→ What is required:
What you write must match exactly the lines from the one with "#### Parameters" through the last line of the material below.

→ Supplied data:

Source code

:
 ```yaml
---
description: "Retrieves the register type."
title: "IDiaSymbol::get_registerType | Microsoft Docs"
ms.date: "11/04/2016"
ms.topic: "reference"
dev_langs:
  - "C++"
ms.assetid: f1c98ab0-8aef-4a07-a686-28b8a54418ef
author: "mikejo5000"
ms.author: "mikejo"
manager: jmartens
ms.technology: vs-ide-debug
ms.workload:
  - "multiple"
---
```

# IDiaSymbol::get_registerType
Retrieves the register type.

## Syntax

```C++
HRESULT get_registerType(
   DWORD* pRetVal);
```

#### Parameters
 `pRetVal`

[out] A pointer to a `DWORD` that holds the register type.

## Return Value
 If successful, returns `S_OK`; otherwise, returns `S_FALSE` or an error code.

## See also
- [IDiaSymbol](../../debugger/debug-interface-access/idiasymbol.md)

→ Response for this exercise:
#### Parameters
 `pRetVal`

[out] A pointer to a `DWORD` that holds the register type.

## Return Value
 If successful, returns `S_OK`; otherwise, returns `S_FALSE` or an error code.

## See also
- [IDiaSymbol](../../debugger/debug-interface-access/idiasymbol.md)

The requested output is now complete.